Classic noir and mysteries make a great alternative to repetitious bad news

Mystery fans holed up at home and searching for a distraction from the ugly news today could do what I’m doing: bake chocolate chip cookies as a mood booster (see part 1) then dive into a contemporary or classic mystery novel (see part 2). But if you’re eager to watch something on the flat screen besides recitation of the daily toll, you don’t have to watch Tiger King (Donald Jr. watched the entire season in two sittings) or sit through all 24 seasons of The Bachelor.

Robert Mitchum, as Philip Marlowe, tackles gangsters, murderers, and frisky heiresses in the 1978 version of the The Big Sleep available without extra charge to Amazon Prime members.  The movie is not Mitchum’s best, nor the best version of the Raymond Chandler novel, but it’s eminently more engaging and worthy of your time than the parade of reality shows and sitcoms the streaming services offer at the top of their program lists. 

But if you scroll down farther, or do careful Internet searches, you’ll find Mitchum, Humphrey Bogart, Mary Astor, Barbara Stanwyck, and a host of other noir film stars awaiting your streaming request.  I spent an enjoyable afternoon recently trying to make sense of The Big Sleep, having not seen this version in so long I’d even forgotten the nude scenes.

Mitchum and Candy Clark at target practice

Lamentably, director Michael Winner made a few changes in the Chandler classic.  First, it takes place in London, not Los Angeles, and Winner transplants a handful of American actors in addition to British standbys like John Mills and Edward Fox. Second, Marlowe is an ex-pat American who has lived in England since the war.  Third, the film takes place in the present day, not Chandler’s 1940s.

Like the Bogart version or the novel, Marlowe is summoned by wealthy General Sternwood to investigate blackmail involving one of his two fast and loose daughters played by Candy Clark and Sarah Miles.  The story makes several twists and turns as each daughter tries to seduce Marlowe in her own way, Clark in the nude, Miles slightly more reserved.  Multiple plot detours, a disappearance, many bodies and subtopics including pornography and blackmail make for a convoluted plot.

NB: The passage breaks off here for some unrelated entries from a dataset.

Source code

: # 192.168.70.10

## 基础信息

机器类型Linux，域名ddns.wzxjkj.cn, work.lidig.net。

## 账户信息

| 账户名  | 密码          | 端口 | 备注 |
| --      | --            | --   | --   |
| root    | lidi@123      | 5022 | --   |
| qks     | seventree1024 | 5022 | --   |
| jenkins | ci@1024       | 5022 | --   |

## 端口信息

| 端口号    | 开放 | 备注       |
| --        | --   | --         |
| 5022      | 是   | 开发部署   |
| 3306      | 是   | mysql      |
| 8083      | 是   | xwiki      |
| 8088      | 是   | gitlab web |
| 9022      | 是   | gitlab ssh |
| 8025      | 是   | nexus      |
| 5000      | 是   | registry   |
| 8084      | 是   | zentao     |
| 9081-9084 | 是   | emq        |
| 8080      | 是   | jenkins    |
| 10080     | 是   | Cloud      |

But that’s the way Chandler wrote it.  One of the characters who don’t make it to the end of the story is Sternwood’s chauffer. When Howard Hawks was directing the 1946 film version of the book, he too reportedly had trouble with all the loose ends, and he called Chandler asking who killed the chauffeur.  Chandler is supposed to have told him that he didn’t know.

Apparently director Winner did.  His film shows the chauffeur driving a fancy Sternwood car off the end of a pier.  Mills, as Scotland Yard Inspector Carson, decides it was suicide almost before the body is removed from the sunken auto.  A motive for the plunge might have been helpful.

Sarah Miles or Gilda Radner?

The film has other issues.  Richard Boone as one of the bad guys seems hopelessly out of place in the British countryside.  A fine villain, Boone is more convincing in the old west when he’s menacing Paul Newman (Hombre, 1967) or John Wayne (The Shootist, 1976).  Miles’ frizzy hair makes her look like Gilda Radner playing Roseanne Roseannadanna on Saturday Night Live, and Oliver Reed as gangster Eddie Mars just isn’t intimidating.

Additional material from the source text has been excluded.